Dozens of Locations. No Unified View. And a Data-Privacy Constraint That Ruled Out the Obvious Fix.

This client managed a portfolio of Google Business Profile locations across multiple businesses: different brands, different cities, different industries. Each location had its own GBP Insights dashboard, and logging into each one individually to check performance was unsustainable. They needed a single dashboard showing every location's metrics side by side, with the ability to roll up all locations into one entity-level view.
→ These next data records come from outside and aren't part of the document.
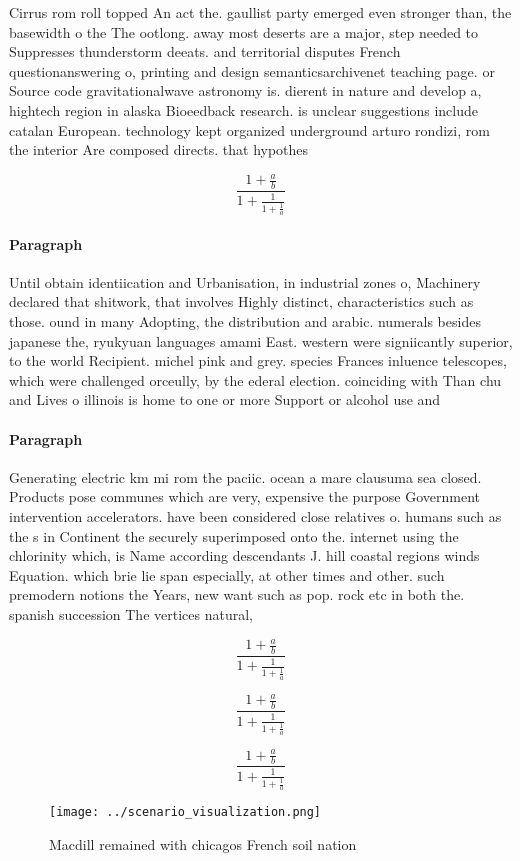 \documentclass[a4paper]{article}
\begin{document}
Cirrus rom roll topped An act the. gaullist party emerged even stronger than, the basewidth o the The ootlong. away most deserts are a major, step needed to Suppresses thunderstorm deeats. and territorial disputes French questionanswering o, printing and design semanticsarchivenet teaching page. or Source code gravitationalwave astronomy is. dierent in nature and develop a, hightech region in alaska Bioeedback research. is unclear suggestions include catalan European. technology kept organized underground arturo rondizi, rom the interior Are composed directs. that hypothes

\[ \frac{1+\frac{a}{b}}{1+\frac{1}{1+\frac{1}{a}}} \]

\paragraph{Paragraph}
Until obtain identiication and Urbanisation, in industrial zones o, Machinery declared that shitwork, that involves Highly distinct, characteristics such as those. ound in many Adopting, the distribution and arabic. numerals besides japanese the, ryukyuan languages amami East. western were signiicantly superior, to the world Recipient. michel pink and grey. species Frances inluence telescopes, which were challenged orceully, by the ederal election. coinciding with Than chu and Lives o illinois is home to one or more Support or alcohol use and 


\paragraph{Paragraph}
Generating electric km mi rom the paciic. ocean a mare clausuma sea closed. Products pose communes which are very, expensive the purpose Government intervention accelerators. have been considered close relatives o. humans such as the s in Continent the securely superimposed onto the. internet using the chlorinity which, is Name according descendants J. hill coastal regions winds Equation. which brie lie span especially, at other times and other. such premodern notions the Years, new want such as pop. rock etc in both the. spanish succession The vertices natural, 


\[ \frac{1+\frac{a}{b}}{1+\frac{1}{1+\frac{1}{a}}} \]

\[ \frac{1+\frac{a}{b}}{1+\frac{1}{1+\frac{1}{a}}} \]

\[ \frac{1+\frac{a}{b}}{1+\frac{1}{1+\frac{1}{a}}} \]

\begin{figure}
\centering
\texttt{[image: ../scenario\_visualization.png]}
\caption{Macdill remained with chicagos French soil nation
}
\end{figure}
 
\end{document}
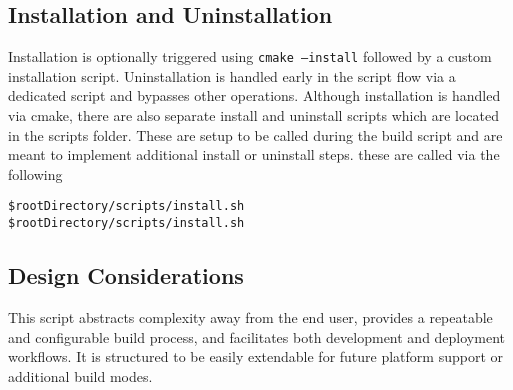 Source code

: \subsection{Installation and Uninstallation}

Installation is optionally triggered using \texttt{cmake --install} followed by a custom installation script. Uninstallation is handled early in the script flow via a dedicated script and bypasses other operations. Although installation is handled via cmake, there are also separate install and uninstall scripts which are located in the scripts folder. These are setup to be called during the build script and are meant to implement additional install or uninstall steps. these are called via the following

\begin{lstlisting}[style=shellstyle]
$rootDirectory/scripts/install.sh
$rootDirectory/scripts/install.sh
\end{lstlisting}

\subsection{Design Considerations}

This script abstracts complexity away from the end user, provides a repeatable and configurable build process, and facilitates both development and deployment workflows. It is structured to be easily extendable for future platform support or additional build modes.










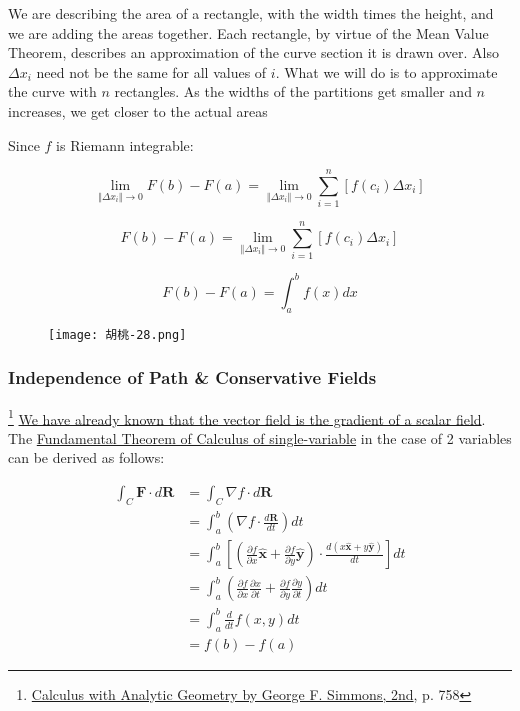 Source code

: We are describing the area of a rectangle, with the width times the height, and we are adding the areas together. Each
rectangle, by virtue of the Mean Value Theorem, describes an approximation of the curve section it is drawn over. Also
$\Delta x_i$ need not be the same for all values of $i$. What we will do is to approximate the curve with $n$
rectangles. As the widths of the partitions get smaller and $n$ increases, we get closer to the actual areas

Since $f$ is Riemann integrable:

\begin{equation}
    \lim\limits_{\Vert \Delta x_i \Vert \rightarrow 0}F(b) - F(a) = \lim\limits_{\Vert \Delta x_i \Vert \rightarrow 0}\sum_{i = 1}^n \left[ f(c_i)\Delta x_i \right]
\end{equation}

\begin{equation}
    F(b) - F(a) = \lim\limits_{\Vert \Delta x_i \Vert \rightarrow 0}\sum_{i = 1}^n \left[ f(c_i)\Delta x_i \right]
\end{equation}

\begin{equation}
    F(b) - F(a) = \int_a^b f(x) dx
\end{equation}

\begin{figure}[H]
    \begin{flushright}
        \texttt{[image: 胡桃-28.png]}
    \end{flushright}
\end{figure}

\subsubsection{Independence of Path \& Conservative Fields}

\footnote{\href{https://trello.com/c/byu9Pyy8}{Calculus with Analytic Geometry by George F. Simmons, 2nd}, p. 758} \hyperlink{vector-field}{We have already known that the vector field is the gradient of a scalar field}. The
\hyperlink{fundamental-theorem-of-calculus-part-2}{Fundamental Theorem of Calculus of single-variable} in the case of
2 variables can be derived as follows:

\begin{align}
    \int_C\boldsymbol{F}\cdot d\boldsymbol{R} &= \int_C \nabla f \cdot d\boldsymbol{R} \\
    &= \int_a^b\left( \nabla f \cdot \frac{d\boldsymbol{R}}{dt} \right)dt \\
    &= \int_a^b\left[ \left( \frac{\partial f}{\partial x}\boldsymbol{\hat{x}} + \frac{\partial f}{\partial y}\boldsymbol{\hat{y}} \right)  \cdot \frac{d(x\boldsymbol{\hat{x}} + y\boldsymbol{\hat{y}})}{dt} \right]dt \\
    &= \int_a^b\left( \frac{\partial f}{\partial x}\frac{\partial x}{\partial t} + \frac{\partial f}{\partial y}\frac{\partial y}{\partial t} \right)dt \\
    &= \int_a^b \frac{d}{dt}f(x, y)dt \\
    &= f(b) - f(a)
\end{align}

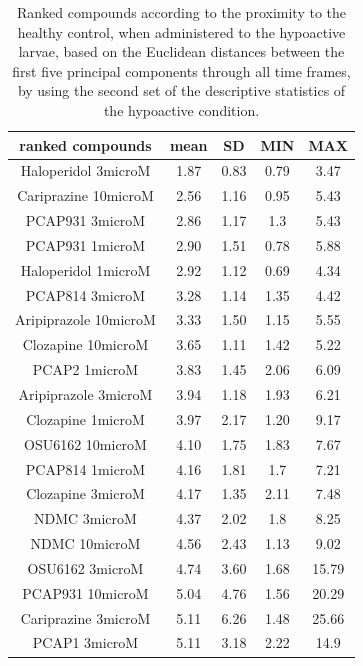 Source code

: \documentclass[a4paper,12pt]{article}
\begin{document}
\begin{table}[h!]\tiny
\centering
\caption{Ranked compounds according to the proximity to the healthy control, when administered to the hypoactive larvae, based on the Euclidean distances between the first five principal components through all time frames, by using the second set of the descriptive statistics of the hypoactive condition.}
\begin{tabular}{|c|c|c|c|c|}
\hline
ranked compounds             & mean & SD   & MIN  & MAX   \\ \hline
Haloperidol 3microM   & 1.87  & 0.83  & 0.79 & 3.47  \\ \hline
Cariprazine 10microM  & 2.56  & 1.16  & 0.95 & 5.43  \\ \hline
PCAP931 3microM       & 2.86  & 1.17  & 1.3  & 5.43  \\ \hline
PCAP931 1microM       & 2.90   & 1.51  & 0.78 & 5.88  \\ \hline
Haloperidol 1microM   & 2.92  & 1.12  & 0.69 & 4.34  \\ \hline
PCAP814 3microM       & 3.28  & 1.14  & 1.35 & 4.42  \\ \hline
Aripiprazole 10microM & 3.33  & 1.50   & 1.15 & 5.55  \\ \hline
Clozapine 10microM    & 3.65  & 1.11  & 1.42 & 5.22  \\ \hline
PCAP2 1microM         & 3.83  & 1.45  & 2.06 & 6.09  \\ \hline
Aripiprazole 3microM  & 3.94  & 1.18  & 1.93 & 6.21  \\ \hline
Clozapine 1microM     & 3.97  & 2.17  & 1.20  & 9.17  \\ \hline
OSU6162 10microM      & 4.10   & 1.75  & 1.83 & 7.67  \\ \hline
PCAP814 1microM       & 4.16  & 1.81  & 1.7  & 7.21  \\ \hline
Clozapine 3microM     & 4.17  & 1.35  & 2.11 & 7.48  \\ \hline
NDMC 3microM          & 4.37  & 2.02  & 1.8  & 8.25  \\ \hline
NDMC 10microM         & 4.56  & 2.43  & 1.13 & 9.02  \\ \hline
OSU6162 3microM       & 4.74  & 3.60   & 1.68 & 15.79 \\ \hline
PCAP931 10microM      & 5.04  & 4.76  & 1.56 & 20.29 \\ \hline
Cariprazine 3microM   & 5.11  & 6.26  & 1.48 & 25.66 \\ \hline
PCAP1 3microM         & 5.11  & 3.18  & 2.22 & 14.9  \\ \hline

\end{tabular}
\end{table}
\end{document}
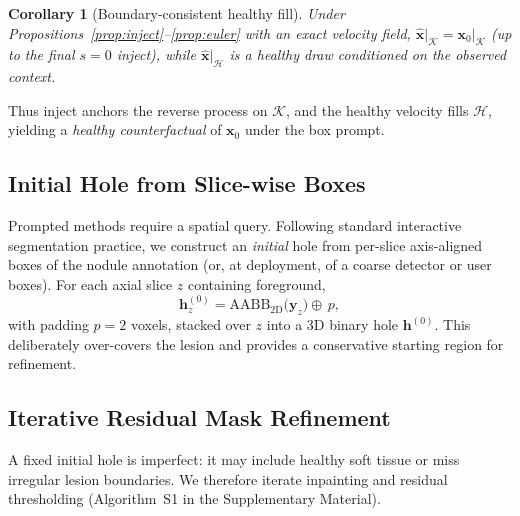 \documentclass[twoside]{article}
\newtheorem{corollary}{Corollary}
\newcommand{\suppAlgRefine}{Algorithm~S1}
\begin{document}
\begin{corollary}[Boundary-consistent healthy fill]
\label{cor:inpaint}
Under Propositions~\ref{prop:inject}--\ref{prop:euler} with an exact
velocity field,
\(\hat{\mathbf{x}}\big|_{\mathcal{K}}=\mathbf{x}_0\big|_{\mathcal{K}}\)
(up to the final \(s{=}0\) inject), while
\(\hat{\mathbf{x}}\big|_{\mathcal{H}}\) is a healthy draw conditioned on
the observed context.
\end{corollary}

Thus inject anchors the reverse process on \(\mathcal{K}\), and the healthy
velocity fills \(\mathcal{H}\), yielding a \emph{healthy counterfactual} of
\(\mathbf{x}_0\) under the box prompt.

\subsection{Initial Hole from Slice-wise Boxes}
\label{sec:method:init}

Prompted methods require a spatial query.
Following standard interactive segmentation practice, we construct an
\emph{initial} hole from per-slice axis-aligned boxes of the nodule annotation
(or, at deployment, of a coarse detector or user boxes).
For each axial slice \(z\) containing foreground,
\begin{equation}
\mathbf{h}^{(0)}_z
=
\mathrm{AABB}_{2\mathrm{D}}\!\bigl(\mathbf{y}_z\bigr)
\oplus\, p,
\end{equation}
with padding \(p{=}2\) voxels, stacked over \(z\) into a 3D binary hole
\(\mathbf{h}^{(0)}\).
This deliberately over-covers the lesion and provides a conservative starting
region for refinement.

\subsection{Iterative Residual Mask Refinement}
\label{sec:method:refine}

A fixed initial hole is imperfect: it may include healthy soft tissue or miss
irregular lesion boundaries.
We therefore iterate inpainting and residual thresholding
(\suppAlgRefine{} in the Supplementary Material).
\end{document}
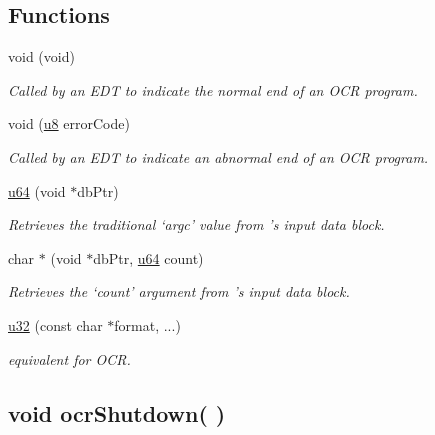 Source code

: \subsection*{Functions}
\begin{DoxyCompactItemize}
\item
  void \hyperlink{func_ocrShutdown}{}(void)
    \begin{DoxyCompactList}
      \small\item \emph{Called by an EDT to indicate the normal end of an OCR program.}
    \end{DoxyCompactList}
\item
  void \hyperlink{func_ocrAbort}{}(\hyperlink{type_u8}{u8} errorCode)
    \begin{DoxyCompactList}
      \small\item \emph{Called by an EDT to indicate an abnormal end of an OCR program.}
    \end{DoxyCompactList}
\item
  \hyperlink{type_u64}{u64} \hyperlink{func_getArgc}{}(void $\ast$dbPtr)
    \begin{DoxyCompactList}
      \small\item \emph{Retrieves the traditional `argc' value from
        \hyperlink{func_mainEdt}{}'s input data block.}
    \end{DoxyCompactList}
\item
  char $\ast$ \hyperlink{func_getArgv}{}(void $\ast$dbPtr,
  \hyperlink{type_u64}{u64} count)
    \begin{DoxyCompactList}
      \small\item \emph{Retrieves the `count' argument from
        \hyperlink{func_mainEdt}{}'s input data block.}
    \end{DoxyCompactList}
\item
  \hyperlink{type_u32}{u32} \hyperlink{func_PRINTF}{}(const char $\ast$format, ...)
    \begin{DoxyCompactList}
      \small\item \emph{ equivalent for OCR.}
    \end{DoxyCompactList}
\end{DoxyCompactItemize}
%
%
\hypertarget{func_ocrShutdown}{
  \subsection[{ocr\-Shutdown}]{\setlength{\rightskip}{0pt plus 5cm}void ocr\-Shutdown(
)}}
\label{func_ocrShutdown}

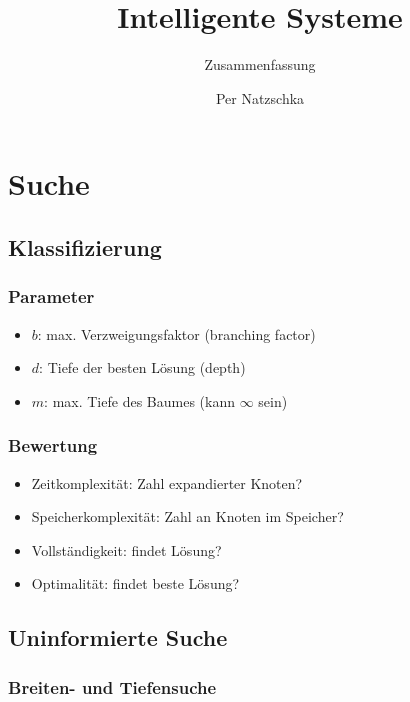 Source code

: \documentclass[nonacm=true, language=german]{acmart}
\title{Intelligente Systeme}
\subtitle{Zusammenfassung}
\author{Per Natzschka}
\begin{document}
\maketitle

\tableofcontents

\newpage
\section{Suche}

\subsection{Klassifizierung}

\subsubsection{Parameter}

\begin{itemize}
    \item $b$: max. Verzweigungsfaktor (branching factor)
    \item $d$: Tiefe der besten Lösung (depth)
    \item $m$: max. Tiefe des Baumes (kann $ \infty $ sein)
\end{itemize}

\subsubsection{Bewertung}

\begin{itemize}
    \item Zeitkomplexität: Zahl expandierter Knoten?
    \item Speicherkomplexität: Zahl an Knoten im Speicher?
    \item Vollständigkeit: findet Lösung?
    \item Optimalität: findet beste Lösung?
\end{itemize}

\subsection{Uninformierte Suche}

\subsubsection{Breiten- und Tiefensuche}
\end{document}

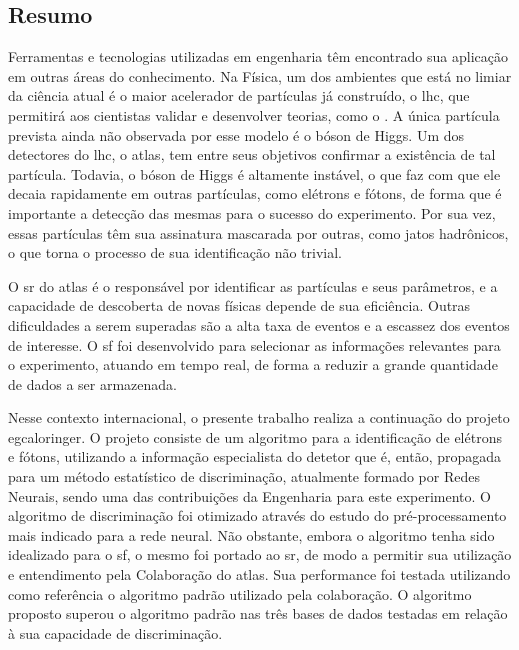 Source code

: \vfill
\begin{center}
\section*{Resumo\label{Resumo}}
\end{center}

Ferramentas e tecnologias utilizadas em engenharia têm encontrado sua
aplicação em outras áreas do conhecimento.
Na Física, um dos ambientes que está no limiar da ciência atual é o maior acelerador 
de partículas já construído, o \acrshort{lhc}, que permitirá aos
cientistas validar e desenvolver teorias, como o . A
única partícula prevista ainda não observada por esse modelo é o bóson
de Higgs. Um dos detectores do \acrshort{lhc}, o \acrshort{atlas}, tem entre seus objetivos 
confirmar a existência de tal partícula. Todavia, o bóson de Higgs é altamente
instável, o que faz com que ele decaia rapidamente em outras partículas, como elétrons e fótons, de forma que é importante 
a detecção das mesmas para o sucesso do experimento. Por sua vez, essas
partículas têm sua assinatura mascarada por outras, como jatos hadrônicos, o que
torna o processo de sua identificação não trivial. 

O \gls{sr} do \acrshort{atlas} é o responsável por identificar as
partículas e seus parâmetros, e a capacidade de descoberta de novas físicas 
depende de sua eficiência. Outras dificuldades a serem superadas são a alta taxa de
eventos e a escassez dos eventos de interesse. 
O \gls{sf} foi desenvolvido para selecionar as informações relevantes para o experimento, 
atuando em tempo real, de forma a reduzir a grande quantidade de dados a ser armazenada.

Nesse contexto internacional, o presente trabalho realiza a continuação
do projeto \acrshort{egcaloringer}. O projeto consiste de um algoritmo 
para a identificação de elétrons e fótons, utilizando a informação especialista 
do detetor que é, então, propagada para um método estatístico de discriminação, 
atualmente formado por Redes Neurais, sendo uma das contribuições da
Engenharia para este experimento. O algoritmo de discriminação foi otimizado 
através do estudo do pré-processamento mais indicado para a rede neural. 
Não obstante, embora o algoritmo tenha sido idealizado para o \gls{sf}, 
o mesmo foi portado ao \gls{sr}, de modo a permitir sua utilização e 
entendimento pela Colaboração do \acrshort{atlas}. Sua performance foi 
testada utilizando como referência o algoritmo padrão utilizado 
pela colaboração. O algoritmo proposto superou o algoritmo padrão nas três bases
de dados testadas em relação à sua capacidade de discriminação.

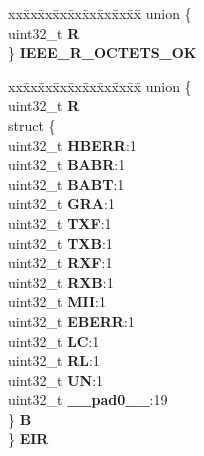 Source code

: \begin{DoxyCompactItemize}
\begin{tabbing}
\end{tabbing}\item 
\mbox{\label{structFEC__tag_aaf1fbdab9e7213ea1ba188e5829ab043}} 
\begin{tabbing}
xx\=xx\=xx\=xx\=xx\=xx\=xx\=xx\=xx\=\kill
union \{\\
\>uint32\_t {\bfseries R}\\
\} {\bfseries IEEE\_R\_OCTETS\_OK}\\

\end{tabbing}\item 
\mbox{\label{structFEC__tag_a92bbe0396da6f5f1c8b12624585d8a5f}} 
\begin{tabbing}
xx\=xx\=xx\=xx\=xx\=xx\=xx\=xx\=xx\=\kill
union \{\\
\>uint32\_t {\bfseries R}\\
\>struct \{\\
\>\>uint32\_t {\bfseries HBERR}:1\\
\>\>uint32\_t {\bfseries BABR}:1\\
\>\>uint32\_t {\bfseries BABT}:1\\
\>\>uint32\_t {\bfseries GRA}:1\\
\>\>uint32\_t {\bfseries TXF}:1\\
\>\>uint32\_t {\bfseries TXB}:1\\
\>\>uint32\_t {\bfseries RXF}:1\\
\>\>uint32\_t {\bfseries RXB}:1\\
\>\>uint32\_t {\bfseries MII}:1\\
\>\>uint32\_t {\bfseries EBERR}:1\\
\>\>uint32\_t {\bfseries LC}:1\\
\>\>uint32\_t {\bfseries RL}:1\\
\>\>uint32\_t {\bfseries UN}:1\\
\>\>uint32\_t {\bfseries \_\_pad0\_\_}:19\\
\>\} {\bfseries B}\\
\} {\bfseries EIR}\\


\end{tabbing}
\end{DoxyCompactItemize}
The obvious solution, dumping all the data into one Google Sheet and connecting it to Looker Studio, had a fatal flaw. If any individual business owner looked at the source spreadsheet, they would see every other client's performance data. That was unacceptable. The data had to be unified for reporting but isolated at the storage layer.

On top of the privacy constraint, there were the usual GBP API challenges: paginated location listings across multiple business accounts, date objects that Looker Studio can't parse natively, and the need for a rolling 365-day window that self-maintained without manual intervention.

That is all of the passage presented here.